Operators hesitant to deploy service-limited LTE
New analysis by Frost & Sullivan weighs risks and benefits of going forward with LTE implementation
New analysis by Frost & Sullivan shows that many operators are presently choosing not to deploy Long Term Evolution (LTE) that is service-limited as a result of the economic crisis.
Opinion is that deploying the 3G+ next-generation network LTE and then limiting users to basic 2G/3G services such as voice and short message services (SMS) "is pointless".
"Regardless of the operator timelines for LTE deployment, there are several pending issues plaguing LTE, including lack of support for voice and SMS, incremental costs for backhaul capacity to support LTE data traffic, lack of sufficient spectrum allocation (a minimum of 20MHz) and a consensus of a globally harmonised frequency band for LTE deployment," notes Frost & Sullivan ICT programme manager Luke Thomas.

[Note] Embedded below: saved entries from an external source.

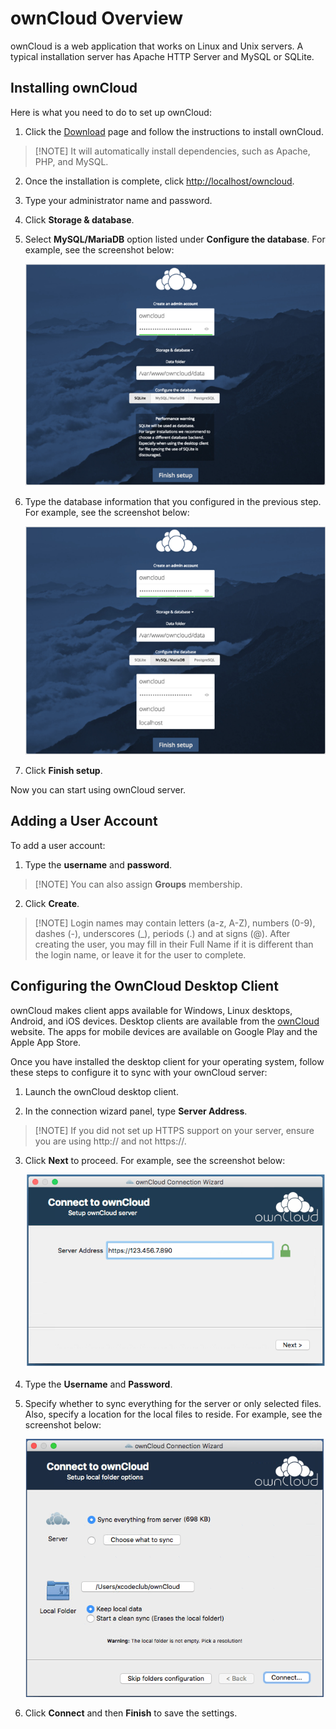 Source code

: # ownCloud Overview

ownCloud is a web application that works on Linux and Unix servers. A typical installation server has Apache HTTP Server and MySQL or SQLite.

## Installing ownCloud

Here is what you need to do to set up ownCloud:

1. Click the [Download](https://download.owncloud.org/download/repositories/stable/owncloud/) page and follow the instructions to install ownCloud.
>[!NOTE] It will automatically install dependencies, such as Apache, PHP, and MySQL.

2. Once the installation is complete, click [http://localhost/owncloud](http://localhost/owncloud).

3. Type your administrator name and password.

4. Click **Storage &amp; database**.

5. Select **MySQL/MariaDB** option listed under **Configure the database**. For example, see the screenshot below:

   ![](Image_1.png)

6. Type the database information that you configured in the previous step. For example, see the screenshot below:

   ![](Image_2.png)

7. Click **Finish setup**.

Now you can start using ownCloud server.

## Adding a User Account

To add a user account:

1. Type the **username** and **password**.
>[!NOTE] You can also assign **Groups** membership.

2. Click **Create**.
> [!NOTE] Login names may contain letters (a-z, A-Z), numbers (0-9), dashes (-), underscores (\_), periods (.) and at signs (@). After creating the user, you may fill in their Full Name if it is different than the login name, or leave it for the user to complete.

## Configuring the OwnCloud Desktop Client

ownCloud makes client apps available for Windows, Linux desktops, Android, and iOS devices. Desktop clients are available from the [ownCloud](https://owncloud.org/download/) website. The apps for mobile devices are available on Google Play and the Apple App Store.

Once you have installed the desktop client for your operating system, follow these steps to configure it to sync with your ownCloud server:

1. Launch the ownCloud desktop client.

2. In the connection wizard panel, type **Server Address**.
>[!NOTE] If you did not set up HTTPS support on your server, ensure you are using http:// and not https://.

3. Click **Next** to proceed. For example, see the screenshot below:

   ![](Image_3.png)

4. Type the **Username** and **Password**.

5. Specify whether to sync everything for the server or only selected files. Also, specify a location for the local files to reside. For example, see the screenshot below:

   ![](Image_4.png)

6. Click **Connect** and then **Finish** to save the settings.
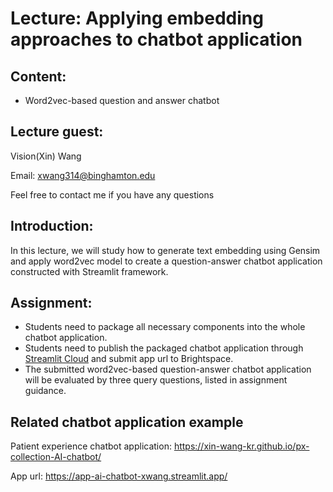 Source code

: # Lecture: Applying embedding approaches to chatbot application
## Content:
- Word2vec-based question and answer chatbot

## Lecture guest: 
Vision(Xin) Wang 

Email: xwang314@binghamton.edu

Feel free to contact me if you have any questions

## Introduction: 
In this lecture, we will study how to generate text embedding using Gensim and apply word2vec model to create a question-answer chatbot application constructed with Streamlit framework. 

## Assignment:
* Students need to package all necessary components into the whole chatbot application.
* Students need to publish the packaged chatbot application through [Streamlit Cloud](https://streamlit.io/cloud) and submit app url to Brightspace.
* The submitted word2vec-based question-answer chatbot application will be evaluated by three query questions, listed in assignment guidance. 

## Related chatbot application example
Patient experience chatbot application: https://xin-wang-kr.github.io/px-collection-AI-chatbot/ 

App url: https://app-ai-chatbot-xwang.streamlit.app/ 
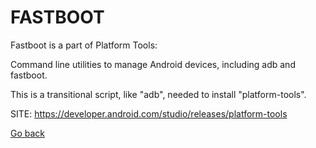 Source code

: # FASTBOOT

 Fastboot is a part of Platform Tools:
 
 Command line utilities to manage Android devices, including adb and fastboot.
 
 This is a transitional script, like "adb", needed to install "platform-tools".
 
 SITE: https://developer.android.com/studio/releases/platform-tools

 [Go back](https://portable-linux-apps.github.io/apps.html)
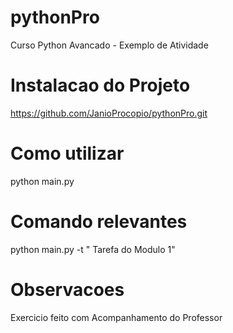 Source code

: # pythonPro
 Curso Python Avancado - Exemplo de Atividade
# Instalacao do Projeto
https://github.com/JanioProcopio/pythonPro.git
# Como utilizar
python main.py
# Comando relevantes
python main.py -t " Tarefa do Modulo 1"
# Observacoes
Exercicio feito com Acompanhamento do Professor
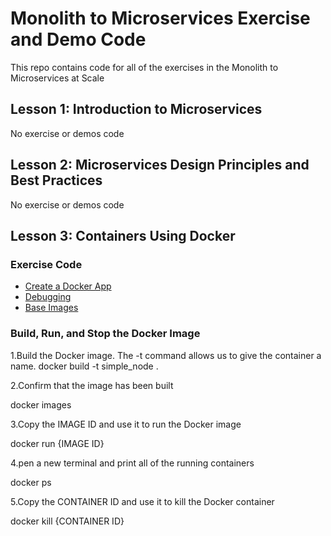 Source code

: # Monolith to Microservices Exercise and Demo Code

This repo contains code for all of the exercises in the Monolith to Microservices at Scale

## Lesson 1: Introduction to Microservices

No exercise or demos code

## Lesson 2: Microservices Design Principles and Best Practices

No exercise or demos code

## Lesson 3: Containers Using Docker

### Exercise Code

- [Create a Docker App](lesson-3-containers/exercises/docker-app-exercise/README.md)
- [Debugging](lesson-3-containers/exercises/debugging-exercise/README.md)
- [Base Images](lesson-3-containers/exercises/base-images-exercise/README.md)


### Build, Run, and Stop the Docker Image
1.Build the Docker image. The -t command allows us to give the container a name.
docker build -t simple_node .

2.Confirm that the image has been built

docker images

3.Copy the IMAGE ID and use it to run the Docker image

docker run {IMAGE ID}

4.pen a new terminal and print all of the running containers

docker ps

5.Copy the CONTAINER ID and use it to kill the Docker container

docker kill {CONTAINER ID}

"Of all the concerns over LTE deployment, the lack of support for voice and SMS over LTE should be addressed first, as these segments currently constitute nearly 85 percent of global mobile service revenues," advises Thomas. "Key participants of the mobile and wireless industry, in particular mobile operators, should band together to resolve the existing fragmentation of voice and SMS delivery over LTE, so that it benefits all the stakeholders involved."
The study adds that the lack of consensus could be a hurdle to the large-scale roll out of LTE, thereby allowing alternative technologies such as Mobile WiMAX to take advantage of the situation.